I made a very similar argument in my essay, “The Standard of Caring: Why Do We Still Use Feeding Tubes in Patients with Advanced Dementia?” I noted that it had been over 10 years since a series of studies in the medical literature reported that feeding tubes (a tube inserted into the stomach to provide nutrition) did not prolong life in patients with advanced dementia who had eating difficulties. These patients are nearing the end of their lives and no matter what procedures they have, their prognosis remains pretty much the same. Not only don’t the tubes prolong life, but they don’t accomplish a variety of other goals that doctors had hoped they might: preventing pressure ulcers (skin breakdown that is often related to malnutrition) or preventing pneumonia (caused by food going into the lungs instead of the stomach). As a result of these studies, the rate of tube feeding people with advanced dementia has declined, but it is still far from zero. I suggest that the reason some families want a feeding tube is to show that they care. It’s not that they expect to improve some quantifiable outcome—living longer or avoiding pneumonia. It’s that they want to have a way to demonstrate caring. For the same reason, we keep people with advanced dementia clean and dressed. We don’t require a study that shows that they will be less likely to develop an infection if they are kept clean. We don’t demand proof that they will live longer if they are clothed. We assume that being clean and clothed contribute to well-being because they are among the only ways we as caregivers have of showing respect for the human being who happens to have dementia. Tube feeding, from this perspective, is a means of proving that we care.

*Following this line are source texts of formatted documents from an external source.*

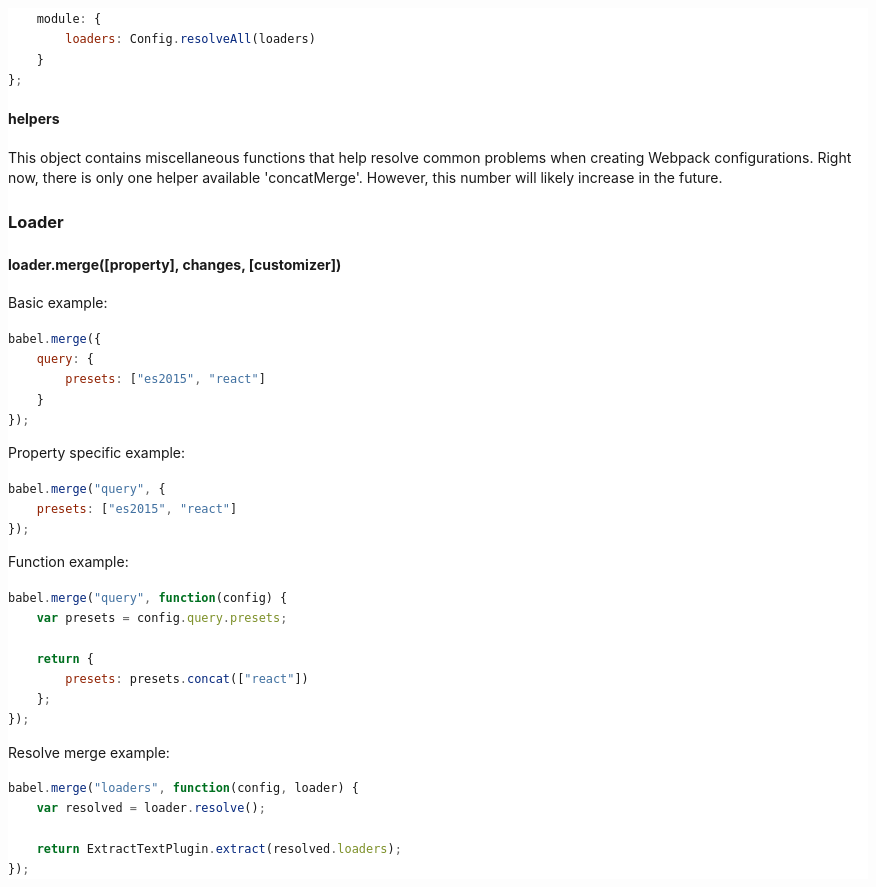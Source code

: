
 ```javascript
    module: {
        loaders: Config.resolveAll(loaders)
    }
};
```

#### helpers

This object contains miscellaneous functions that help resolve common problems when creating Webpack configurations. Right now, there is only one helper available 'concatMerge'. However, this number will likely increase in the future.

### Loader



#### loader.merge([property], changes, [customizer])



Basic example:
```javascript
babel.merge({
    query: {
        presets: ["es2015", "react"]
    }
});
```

Property specific example:
```javascript
babel.merge("query", {
    presets: ["es2015", "react"]
});
```

Function example:
```javascript
babel.merge("query", function(config) {
    var presets = config.query.presets;

    return {
        presets: presets.concat(["react"])
    };
});
```

Resolve merge example:
```javascript
babel.merge("loaders", function(config, loader) {
    var resolved = loader.resolve();

    return ExtractTextPlugin.extract(resolved.loaders);
});
```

There’s an important conclusion to draw from the tube feeding example, a conclusion that applies to the ICU situation as well. If we want to dissuade families from advocating feeding tubes for their relatives with advanced dementia, we need to offer a viable alternative way to demonstrate caring. I suggested using special popsicles made by freezing high protein liquid supplements for patients who have trouble chewing and swallowing but can still suck. Hand feeding, laboriously spoon feeding someone who has trouble feeding himself, is an alternative for people who can still process food in this way. But simply telling families that we won’t feed their relative at all and trying to assure them that the person with advanced dementia will not experience hunger or thirst fails to offer any means of caring. In the ICU setting, perhaps what we need to do is not continue burdensome treatment until families feel their “debt is paid.” Perhaps instead what we need to do is to find genuine alternatives to painful or uncomfortable or undignified treatment. But unless we offer something rather than what families perceive as nothing, we will be stuck with providing what physicians regard as futile treatment. Hospice care is intended to serve this role, but may not offer enough active interventions to satisfy family members. Our challenge is to identify ways to truly show we care.